**YOUR OBJECTIVE**
For the data that follows, give the number of lines in which "blob" appears. Add nothing to it.

Records from a dataset:
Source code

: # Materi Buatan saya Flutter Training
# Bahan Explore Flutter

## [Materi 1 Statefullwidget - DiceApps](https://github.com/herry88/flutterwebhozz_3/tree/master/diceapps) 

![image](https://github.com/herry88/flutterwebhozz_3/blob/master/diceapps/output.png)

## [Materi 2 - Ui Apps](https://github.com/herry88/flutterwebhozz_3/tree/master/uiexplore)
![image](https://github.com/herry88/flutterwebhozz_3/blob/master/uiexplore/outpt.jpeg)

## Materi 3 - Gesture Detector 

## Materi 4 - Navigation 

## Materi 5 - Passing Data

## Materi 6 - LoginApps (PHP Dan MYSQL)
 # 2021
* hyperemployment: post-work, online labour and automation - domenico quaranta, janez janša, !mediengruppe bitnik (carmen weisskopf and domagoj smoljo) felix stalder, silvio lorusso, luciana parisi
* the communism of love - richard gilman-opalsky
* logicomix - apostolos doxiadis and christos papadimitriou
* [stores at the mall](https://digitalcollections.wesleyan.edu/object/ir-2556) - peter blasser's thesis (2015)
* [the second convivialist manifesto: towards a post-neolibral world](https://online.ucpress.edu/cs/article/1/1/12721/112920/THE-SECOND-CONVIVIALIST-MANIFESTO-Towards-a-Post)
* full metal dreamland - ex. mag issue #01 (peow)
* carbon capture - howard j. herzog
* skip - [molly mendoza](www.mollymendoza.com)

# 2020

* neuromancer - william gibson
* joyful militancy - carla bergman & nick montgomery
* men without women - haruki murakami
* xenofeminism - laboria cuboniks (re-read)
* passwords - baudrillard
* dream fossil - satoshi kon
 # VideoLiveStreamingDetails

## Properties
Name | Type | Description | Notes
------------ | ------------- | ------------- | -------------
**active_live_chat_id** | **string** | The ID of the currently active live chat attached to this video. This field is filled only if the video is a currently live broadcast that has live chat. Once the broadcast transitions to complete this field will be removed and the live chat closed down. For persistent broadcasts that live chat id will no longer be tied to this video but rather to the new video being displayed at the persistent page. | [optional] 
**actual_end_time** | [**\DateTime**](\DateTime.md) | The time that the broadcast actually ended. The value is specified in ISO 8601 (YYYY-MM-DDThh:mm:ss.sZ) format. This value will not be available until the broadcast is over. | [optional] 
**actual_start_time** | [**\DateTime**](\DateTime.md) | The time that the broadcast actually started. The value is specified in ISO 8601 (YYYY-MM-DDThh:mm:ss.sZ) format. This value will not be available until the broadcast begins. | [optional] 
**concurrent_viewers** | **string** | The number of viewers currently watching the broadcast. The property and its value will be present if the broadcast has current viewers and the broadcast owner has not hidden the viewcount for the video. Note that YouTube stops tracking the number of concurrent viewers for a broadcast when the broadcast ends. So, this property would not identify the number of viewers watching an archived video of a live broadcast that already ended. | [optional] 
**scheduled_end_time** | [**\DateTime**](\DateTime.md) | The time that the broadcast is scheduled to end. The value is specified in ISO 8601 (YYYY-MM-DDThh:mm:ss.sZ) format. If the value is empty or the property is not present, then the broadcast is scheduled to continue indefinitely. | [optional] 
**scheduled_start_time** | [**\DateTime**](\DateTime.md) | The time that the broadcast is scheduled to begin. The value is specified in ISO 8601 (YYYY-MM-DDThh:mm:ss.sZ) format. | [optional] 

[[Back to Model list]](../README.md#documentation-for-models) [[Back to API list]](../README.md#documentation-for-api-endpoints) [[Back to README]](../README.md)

**ANSWER TO THIS TASK**
2